TASK PROMPT: Look at each line of the records and count those with "biochemical" in them. Please answer with the count alone.

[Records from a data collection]
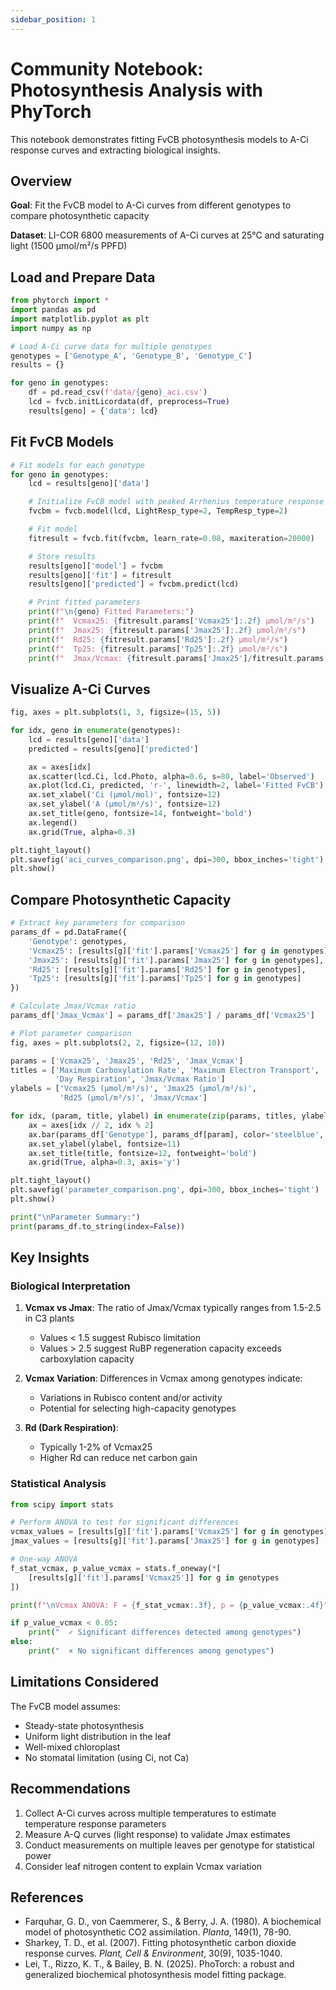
 ```yaml
---
sidebar_position: 1
---
```


# Community Notebook: Photosynthesis Analysis with PhyTorch

This notebook demonstrates fitting FvCB photosynthesis models to A-Ci response curves and extracting biological insights.

## Overview

**Goal**: Fit the FvCB model to A-Ci curves from different genotypes to compare photosynthetic capacity

**Dataset**: LI-COR 6800 measurements of A-Ci curves at 25°C and saturating light (1500 μmol/m²/s PPFD)

## Load and Prepare Data

```python
from phytorch import *
import pandas as pd
import matplotlib.pyplot as plt
import numpy as np

# Load A-Ci curve data for multiple genotypes
genotypes = ['Genotype_A', 'Genotype_B', 'Genotype_C']
results = {}

for geno in genotypes:
    df = pd.read_csv(f'data/{geno}_aci.csv')
    lcd = fvcb.initLicordata(df, preprocess=True)
    results[geno] = {'data': lcd}
```

## Fit FvCB Models

```python
# Fit models for each genotype
for geno in genotypes:
    lcd = results[geno]['data']

    # Initialize FvCB model with peaked Arrhenius temperature response
    fvcbm = fvcb.model(lcd, LightResp_type=2, TempResp_type=2)

    # Fit model
    fitresult = fvcb.fit(fvcbm, learn_rate=0.08, maxiteration=20000)

    # Store results
    results[geno]['model'] = fvcbm
    results[geno]['fit'] = fitresult
    results[geno]['predicted'] = fvcbm.predict(lcd)

    # Print fitted parameters
    print(f"\n{geno} Fitted Parameters:")
    print(f"  Vcmax25: {fitresult.params['Vcmax25']:.2f} μmol/m²/s")
    print(f"  Jmax25: {fitresult.params['Jmax25']:.2f} μmol/m²/s")
    print(f"  Rd25: {fitresult.params['Rd25']:.2f} μmol/m²/s")
    print(f"  Tp25: {fitresult.params['Tp25']:.2f} μmol/m²/s")
    print(f"  Jmax/Vcmax: {fitresult.params['Jmax25']/fitresult.params['Vcmax25']:.2f}")
```

## Visualize A-Ci Curves

```python
fig, axes = plt.subplots(1, 3, figsize=(15, 5))

for idx, geno in enumerate(genotypes):
    lcd = results[geno]['data']
    predicted = results[geno]['predicted']

    ax = axes[idx]
    ax.scatter(lcd.Ci, lcd.Photo, alpha=0.6, s=80, label='Observed')
    ax.plot(lcd.Ci, predicted, 'r-', linewidth=2, label='Fitted FvCB')
    ax.set_xlabel('Ci (μmol/mol)', fontsize=12)
    ax.set_ylabel('A (μmol/m²/s)', fontsize=12)
    ax.set_title(geno, fontsize=14, fontweight='bold')
    ax.legend()
    ax.grid(True, alpha=0.3)

plt.tight_layout()
plt.savefig('aci_curves_comparison.png', dpi=300, bbox_inches='tight')
plt.show()
```

## Compare Photosynthetic Capacity

```python
# Extract key parameters for comparison
params_df = pd.DataFrame({
    'Genotype': genotypes,
    'Vcmax25': [results[g]['fit'].params['Vcmax25'] for g in genotypes],
    'Jmax25': [results[g]['fit'].params['Jmax25'] for g in genotypes],
    'Rd25': [results[g]['fit'].params['Rd25'] for g in genotypes],
    'Tp25': [results[g]['fit'].params['Tp25'] for g in genotypes]
})

# Calculate Jmax/Vcmax ratio
params_df['Jmax_Vcmax'] = params_df['Jmax25'] / params_df['Vcmax25']

# Plot parameter comparison
fig, axes = plt.subplots(2, 2, figsize=(12, 10))

params = ['Vcmax25', 'Jmax25', 'Rd25', 'Jmax_Vcmax']
titles = ['Maximum Carboxylation Rate', 'Maximum Electron Transport',
          'Day Respiration', 'Jmax/Vcmax Ratio']
ylabels = ['Vcmax25 (μmol/m²/s)', 'Jmax25 (μmol/m²/s)',
           'Rd25 (μmol/m²/s)', 'Jmax/Vcmax']

for idx, (param, title, ylabel) in enumerate(zip(params, titles, ylabels)):
    ax = axes[idx // 2, idx % 2]
    ax.bar(params_df['Genotype'], params_df[param], color='steelblue', alpha=0.7)
    ax.set_ylabel(ylabel, fontsize=11)
    ax.set_title(title, fontsize=12, fontweight='bold')
    ax.grid(True, alpha=0.3, axis='y')

plt.tight_layout()
plt.savefig('parameter_comparison.png', dpi=300, bbox_inches='tight')
plt.show()

print("\nParameter Summary:")
print(params_df.to_string(index=False))
```

## Key Insights

### Biological Interpretation

1. **Vcmax vs Jmax**: The ratio of Jmax/Vcmax typically ranges from 1.5-2.5 in C3 plants
   - Values < 1.5 suggest Rubisco limitation
   - Values > 2.5 suggest RuBP regeneration capacity exceeds carboxylation capacity

2. **Vcmax Variation**: Differences in Vcmax among genotypes indicate:
   - Variations in Rubisco content and/or activity
   - Potential for selecting high-capacity genotypes

3. **Rd (Dark Respiration)**:
   - Typically 1-2% of Vcmax25
   - Higher Rd can reduce net carbon gain

### Statistical Analysis

```python
from scipy import stats

# Perform ANOVA to test for significant differences
vcmax_values = [results[g]['fit'].params['Vcmax25'] for g in genotypes]
jmax_values = [results[g]['fit'].params['Jmax25'] for g in genotypes]

# One-way ANOVA
f_stat_vcmax, p_value_vcmax = stats.f_oneway(*[
    [results[g]['fit'].params['Vcmax25']] for g in genotypes
])

print(f"\nVcmax ANOVA: F = {f_stat_vcmax:.3f}, p = {p_value_vcmax:.4f}")

if p_value_vcmax < 0.05:
    print("  ✓ Significant differences detected among genotypes")
else:
    print("  × No significant differences among genotypes")
```

## Limitations Considered

The FvCB model assumes:
- Steady-state photosynthesis
- Uniform light distribution in the leaf
- Well-mixed chloroplast
- No stomatal limitation (using Ci, not Ca)

## Recommendations

1. Collect A-Ci curves across multiple temperatures to estimate temperature response parameters
2. Measure A-Q curves (light response) to validate Jmax estimates
3. Conduct measurements on multiple leaves per genotype for statistical power
4. Consider leaf nitrogen content to explain Vcmax variation

## References

- Farquhar, G. D., von Caemmerer, S., & Berry, J. A. (1980). A biochemical model of photosynthetic CO2 assimilation. *Planta*, 149(1), 78-90.
- Sharkey, T. D., et al. (2007). Fitting photosynthetic carbon dioxide response curves. *Plant, Cell & Environment*, 30(9), 1035-1040.
- Lei, T., Rizzo, K. T., & Bailey, B. N. (2025). PhoTorch: a robust and generalized biochemical photosynthesis model fitting package.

WORKED SOLUTION: 2